1. Wie kann ich im Gruppenchat schreiben? (was gibts noch für chats? ich mein z.b. allgmeein/handel/gilde/etc.)
2. Was sind diese epischen Buchquestreihen oder si, von denen ich immer wieder im Internet lese? wo beginnen diese, was bringen diese?
3. Was sind denn jetzt die Unterschiede zwischen free2play, premium und VIP? Manchmal lese ich mit f2p kann man nur bis lvl50 und manchmal aber dass man bis lfl65 lvln kann.
4. Könnt ihr vllt ne ungefähre aufstellung machen, mit welchem LVL man in welches gebiet geht, bzw. nen Link zu so etwas bposten?(relativ aktuell pls)

Habe bereits 5Jahre Erfahrung mit GW und 3Jahre Erfahrung mit Wow aber trotzdem komm ich mit HdRO nich so klar^^



MfG Graveone


----------



## Azerak (27. Juni 2011)

Moinsen

1. In der Chatzeile auf die Sprechblase drücken - dort erhälst du eine Übersicht über die Channels

2. Epische Buchquests ziehen sich durch das gesamte Spiel. Diese lassen die Story vorran schreiten und geben dir per Videosequenzen auch einen
Überblick darüber wo der Ring sich derzeit mit samt der Gefährten befindet o.ä.
Die Buchquests können alleine oder mit Gruppen zusammen gemacht werden.
Es ist NICHT nötig sie zu machen. Allerdings erhälst du dadurch Belohnungen in vorm von gutem Equip oder auch Titeln/Mounts.

Wenn du einen Character erstellst erhält er zunächst die Prolog Questreihe (Wird auch als solches in der Questübersicht angezeigt).
Am Ende der Questreihe wirst du ins tänzelnde Pony zu Gerstenmann Butterblume geschickt. 
Von ihm erhälst du dann die Quest "Vorwort: Ein ungebetener Gast" welche das erste Buch einleitet.
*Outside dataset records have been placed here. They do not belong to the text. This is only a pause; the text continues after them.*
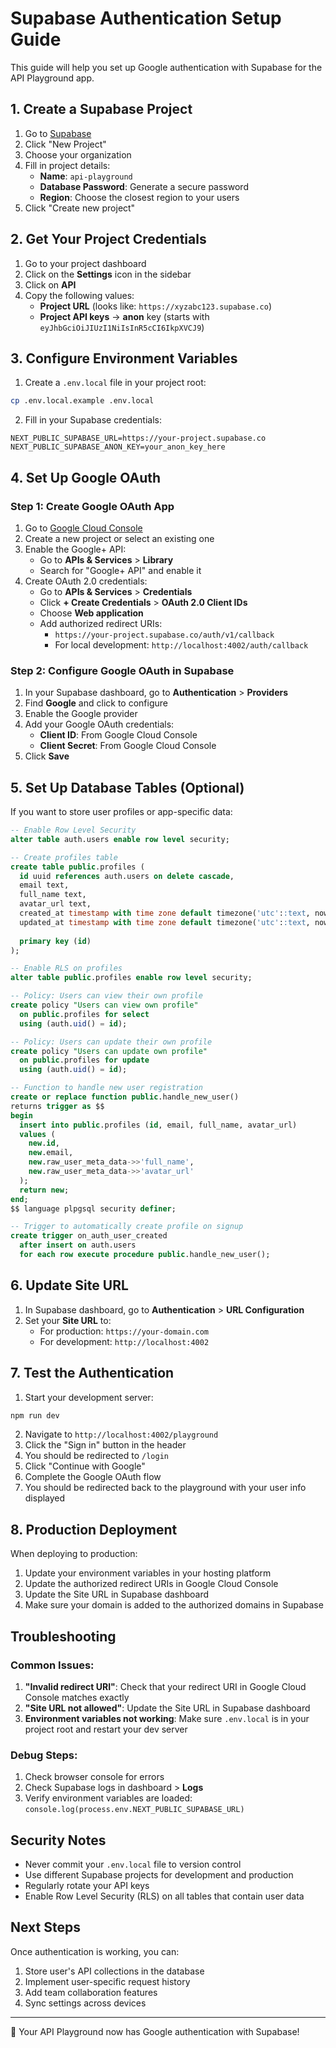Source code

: # Supabase Authentication Setup Guide

This guide will help you set up Google authentication with Supabase for the API Playground app.

## 1. Create a Supabase Project

1. Go to [Supabase](https://app.supabase.com)
2. Click "New Project"
3. Choose your organization
4. Fill in project details:
   - **Name**: `api-playground`
   - **Database Password**: Generate a secure password
   - **Region**: Choose the closest region to your users
5. Click "Create new project"

## 2. Get Your Project Credentials

1. Go to your project dashboard
2. Click on the **Settings** icon in the sidebar
3. Click on **API**
4. Copy the following values:
   - **Project URL** (looks like: `https://xyzabc123.supabase.co`)
   - **Project API keys** → **anon** key (starts with `eyJhbGciOiJIUzI1NiIsInR5cCI6IkpXVCJ9`)

## 3. Configure Environment Variables

1. Create a `.env.local` file in your project root:
```bash
cp .env.local.example .env.local
```

2. Fill in your Supabase credentials:
```env
NEXT_PUBLIC_SUPABASE_URL=https://your-project.supabase.co
NEXT_PUBLIC_SUPABASE_ANON_KEY=your_anon_key_here
```

## 4. Set Up Google OAuth

### Step 1: Create Google OAuth App

1. Go to [Google Cloud Console](https://console.cloud.google.com)
2. Create a new project or select an existing one
3. Enable the Google+ API:
   - Go to **APIs & Services** > **Library**
   - Search for "Google+ API" and enable it
4. Create OAuth 2.0 credentials:
   - Go to **APIs & Services** > **Credentials**
   - Click **+ Create Credentials** > **OAuth 2.0 Client IDs**
   - Choose **Web application**
   - Add authorized redirect URIs:
     - `https://your-project.supabase.co/auth/v1/callback`
     - For local development: `http://localhost:4002/auth/callback`

### Step 2: Configure Google OAuth in Supabase

1. In your Supabase dashboard, go to **Authentication** > **Providers**
2. Find **Google** and click to configure
3. Enable the Google provider
4. Add your Google OAuth credentials:
   - **Client ID**: From Google Cloud Console
   - **Client Secret**: From Google Cloud Console
5. Click **Save**

## 5. Set Up Database Tables (Optional)

If you want to store user profiles or app-specific data:

```sql
-- Enable Row Level Security
alter table auth.users enable row level security;

-- Create profiles table
create table public.profiles (
  id uuid references auth.users on delete cascade,
  email text,
  full_name text,
  avatar_url text,
  created_at timestamp with time zone default timezone('utc'::text, now()) not null,
  updated_at timestamp with time zone default timezone('utc'::text, now()) not null,
  
  primary key (id)
);

-- Enable RLS on profiles
alter table public.profiles enable row level security;

-- Policy: Users can view their own profile
create policy "Users can view own profile" 
  on public.profiles for select 
  using (auth.uid() = id);

-- Policy: Users can update their own profile
create policy "Users can update own profile" 
  on public.profiles for update 
  using (auth.uid() = id);

-- Function to handle new user registration
create or replace function public.handle_new_user() 
returns trigger as $$
begin
  insert into public.profiles (id, email, full_name, avatar_url)
  values (
    new.id,
    new.email,
    new.raw_user_meta_data->>'full_name',
    new.raw_user_meta_data->>'avatar_url'
  );
  return new;
end;
$$ language plpgsql security definer;

-- Trigger to automatically create profile on signup
create trigger on_auth_user_created
  after insert on auth.users
  for each row execute procedure public.handle_new_user();
```

## 6. Update Site URL

1. In Supabase dashboard, go to **Authentication** > **URL Configuration**
2. Set your **Site URL** to:
   - For production: `https://your-domain.com`
   - For development: `http://localhost:4002`

## 7. Test the Authentication

1. Start your development server:
```bash
npm run dev
```

2. Navigate to `http://localhost:4002/playground`
3. Click the "Sign in" button in the header
4. You should be redirected to `/login`
5. Click "Continue with Google"
6. Complete the Google OAuth flow
7. You should be redirected back to the playground with your user info displayed

## 8. Production Deployment

When deploying to production:

1. Update your environment variables in your hosting platform
2. Update the authorized redirect URIs in Google Cloud Console
3. Update the Site URL in Supabase dashboard
4. Make sure your domain is added to the authorized domains in Supabase

## Troubleshooting

### Common Issues:

1. **"Invalid redirect URI"**: Check that your redirect URI in Google Cloud Console matches exactly
2. **"Site URL not allowed"**: Update the Site URL in Supabase dashboard
3. **Environment variables not working**: Make sure `.env.local` is in your project root and restart your dev server

### Debug Steps:

1. Check browser console for errors
2. Check Supabase logs in dashboard > **Logs**
3. Verify environment variables are loaded: `console.log(process.env.NEXT_PUBLIC_SUPABASE_URL)`

## Security Notes

- Never commit your `.env.local` file to version control
- Use different Supabase projects for development and production
- Regularly rotate your API keys
- Enable Row Level Security (RLS) on all tables that contain user data

## Next Steps

Once authentication is working, you can:

1. Store user's API collections in the database
2. Implement user-specific request history
3. Add team collaboration features
4. Sync settings across devices

---

🎉 Your API Playground now has Google authentication with Supabase!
3. Ich denke mal du kannst ein wenig englisch: http://www.lotro.com...p/vipchart.html    :-)
Laut der Übersicht kannst du also ohne Minen von Moria und Düsterwald nur bis 50 lvln. (Was ja auch sinn macht :-) )
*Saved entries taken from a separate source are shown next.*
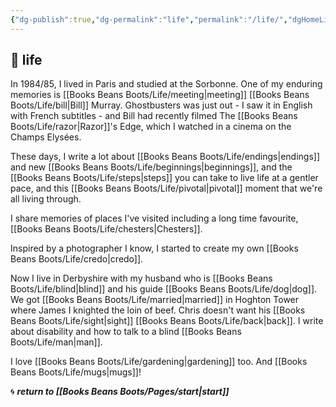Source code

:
 ```yaml
---
{"dg-publish":true,"dg-permalink":"life","permalink":"/life/","dgHomeLink":true,"dgPassFrontmatter":false}
---
```



## 🌿 life

In 1984/85, I lived in Paris and studied at the Sorbonne. One of my enduring memories is [[Books Beans Boots/Life/meeting|meeting]] [[Books Beans Boots/Life/bill|Bill]] Murray. Ghostbusters was just out - I saw it in English with French subtitles - and Bill had recently filmed The [[Books Beans Boots/Life/razor|Razor]]'s Edge, which I watched in a cinema on the Champs Elysées.

These days, I write a lot about [[Books Beans Boots/Life/endings|endings]] and new [[Books Beans Boots/Life/beginnings|beginnings]], and the [[Books Beans Boots/Life/steps|steps]] you can take to live life at a gentler pace, and this [[Books Beans Boots/Life/pivotal|pivotal]] moment that we're all living through.

I share memories of places I've visited including a long time favourite, [[Books Beans Boots/Life/chesters|Chesters]].

Inspired by a photographer I know, I started to create my own [[Books Beans Boots/Life/credo|credo]].

Now I live in Derbyshire with my husband who is [[Books Beans Boots/Life/blind|blind]] and his guide [[Books Beans Boots/Life/dog|dog]]. We got [[Books Beans Boots/Life/married|married]] in Hoghton Tower where James I knighted the loin of beef. Chris doesn't want his [[Books Beans Boots/Life/sight|sight]] [[Books Beans Boots/Life/back|back]]. I write about disability and how to talk to a blind [[Books Beans Boots/Life/man|man]].

I love [[Books Beans Boots/Life/gardening|gardening]] too. And [[Books Beans Boots/Life/mugs|mugs]]!

🌀 ***return to [[Books Beans Boots/Pages/start|start]]***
4. http://www.hdro-der-...ufen/index.html
Die Seite www.hdro-der-widerstand.de  ist eine die du dir speichern solltest! Dort findest du zu jeder Aufgabe eine Lösung und viele nützliche Informationen!


----------



## Vetaro (27. Juni 2011)

Die Übersicht ist veraltet.  Jeder spieler kann theoretisch bis level 65 leveln und überall hin. Alle epischen quests überall sind jedem verfügbar. Allerdings sind (wenn man die quests nicht gekauft hat) Moria, der Düsterwald und die gebiete davor und dahinter natürlich alle ziemlich trocken, weil du praktisch nur durch das töten von viechern aufsteigen kannst.


----------



## Wizzkid (27. Juni 2011)

Azerak schrieb:


> 3. Ich denke mal du kannst ein wenig englisch: http://www.lotro.com...p/vipchart.html :-)
> Laut der Übersicht kannst du also ohne Minen von Moria und Düsterwald nur bis 50 lvln. (Was ja auch sinn macht :-) )
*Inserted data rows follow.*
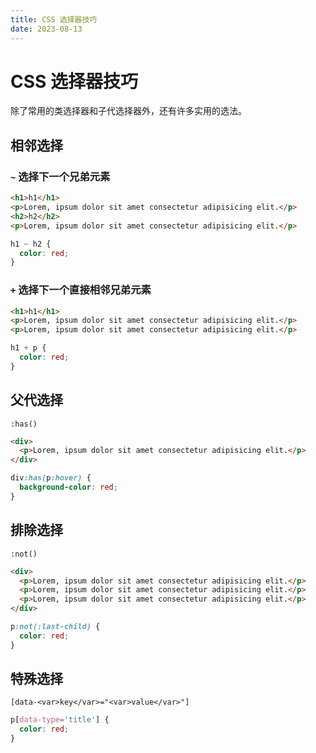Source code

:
 ```yaml
---
title: CSS 选择器技巧
date: 2023-08-13
---
```


# CSS 选择器技巧

除了常用的类选择器和子代选择器外，还有许多实用的选法。

## 相邻选择

### `~` 选择下一个兄弟元素

```html
<h1>h1</h1>
<p>Lorem, ipsum dolor sit amet consectetur adipisicing elit.</p>
<h2>h2</h2>
<p>Lorem, ipsum dolor sit amet consectetur adipisicing elit.</p>
```

```css
h1 ~ h2 {
  color: red;
}
```

### `+` 选择下一个直接相邻兄弟元素

```html
<h1>h1</h1>
<p>Lorem, ipsum dolor sit amet consectetur adipisicing elit.</p>
<p>Lorem, ipsum dolor sit amet consectetur adipisicing elit.</p>
```

```css
h1 + p {
  color: red;
}
```

## 父代选择

`:has()`

```html
<div>
  <p>Lorem, ipsum dolor sit amet consectetur adipisicing elit.</p>
</div>
```

```css
div:has(p:hover) {
  background-color: red;
}
```

## 排除选择

`:not()`

```html
<div>
  <p>Lorem, ipsum dolor sit amet consectetur adipisicing elit.</p>
  <p>Lorem, ipsum dolor sit amet consectetur adipisicing elit.</p>
  <p>Lorem, ipsum dolor sit amet consectetur adipisicing elit.</p>
</div>
```

```css
p:not(:last-child) {
  color: red;
}
```

## 特殊选择

`[data-<var>key</var>="<var>value</var>"]`

```css
p[data-type='title'] {
  color: red;
}
```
Spielerinfos gibt es auf der offiziellen Seite natürlich auch auf Deutsch.


----------



## Azerak (27. Juni 2011)

Ok dann halt bis 65. Die Übersichten sind dann alle veraltet schon ein wenig peinlich x.X

@Wizzkid Wollt da net allzu lange suchen (Siehe uhrzeit ) *g*  Find die "neue" deutsche Lotro seite einfach unübersichtlich und schlecht gemacht.
Drückst auf was deutsches kriegst wieder was englisches.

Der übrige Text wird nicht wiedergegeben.